▸ Records supplied
****************************************
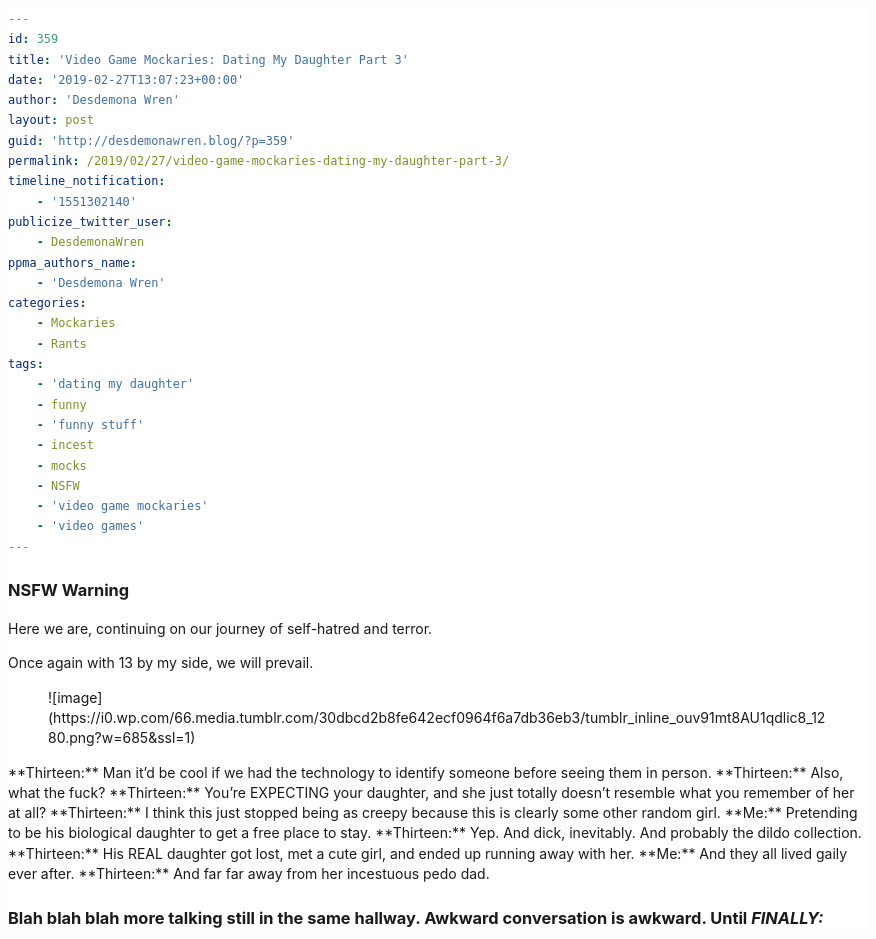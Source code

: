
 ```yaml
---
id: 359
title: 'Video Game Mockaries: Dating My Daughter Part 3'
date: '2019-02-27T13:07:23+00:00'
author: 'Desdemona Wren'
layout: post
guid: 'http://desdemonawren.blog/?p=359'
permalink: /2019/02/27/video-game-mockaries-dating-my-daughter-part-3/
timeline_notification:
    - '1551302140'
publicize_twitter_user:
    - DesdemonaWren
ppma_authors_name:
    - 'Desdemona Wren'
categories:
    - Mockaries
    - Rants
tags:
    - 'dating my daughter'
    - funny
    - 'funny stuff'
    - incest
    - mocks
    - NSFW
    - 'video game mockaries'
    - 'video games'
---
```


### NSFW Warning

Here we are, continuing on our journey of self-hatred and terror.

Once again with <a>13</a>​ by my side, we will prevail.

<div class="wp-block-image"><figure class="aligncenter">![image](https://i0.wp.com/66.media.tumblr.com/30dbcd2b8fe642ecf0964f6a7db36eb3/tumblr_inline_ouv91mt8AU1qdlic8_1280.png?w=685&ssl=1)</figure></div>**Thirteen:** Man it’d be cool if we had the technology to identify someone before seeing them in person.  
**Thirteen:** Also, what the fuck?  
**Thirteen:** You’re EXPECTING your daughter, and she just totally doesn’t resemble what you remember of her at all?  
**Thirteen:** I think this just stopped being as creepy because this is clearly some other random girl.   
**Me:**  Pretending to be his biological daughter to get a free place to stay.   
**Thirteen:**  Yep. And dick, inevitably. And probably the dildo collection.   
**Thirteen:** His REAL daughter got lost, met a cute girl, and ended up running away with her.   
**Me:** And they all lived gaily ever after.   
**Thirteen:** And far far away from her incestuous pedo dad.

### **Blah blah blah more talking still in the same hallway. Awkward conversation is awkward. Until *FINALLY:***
****************************************
▸ Assignment
Each line from the top of the material through the line containing "Once again with" should be reproduced exactly; please drop any images.

▸ Task solution
Source code

:
 ```yaml
---
id: 359
title: 'Video Game Mockaries: Dating My Daughter Part 3'
date: '2019-02-27T13:07:23+00:00'
author: 'Desdemona Wren'
layout: post
guid: 'http://desdemonawren.blog/?p=359'
permalink: /2019/02/27/video-game-mockaries-dating-my-daughter-part-3/
timeline_notification:
    - '1551302140'
publicize_twitter_user:
    - DesdemonaWren
ppma_authors_name:
    - 'Desdemona Wren'
categories:
    - Mockaries
    - Rants
tags:
    - 'dating my daughter'
    - funny
    - 'funny stuff'
    - incest
    - mocks
    - NSFW
    - 'video game mockaries'
    - 'video games'
---
```


### NSFW Warning

Here we are, continuing on our journey of self-hatred and terror.

Once again with <a>13</a>​ by my side, we will prevail.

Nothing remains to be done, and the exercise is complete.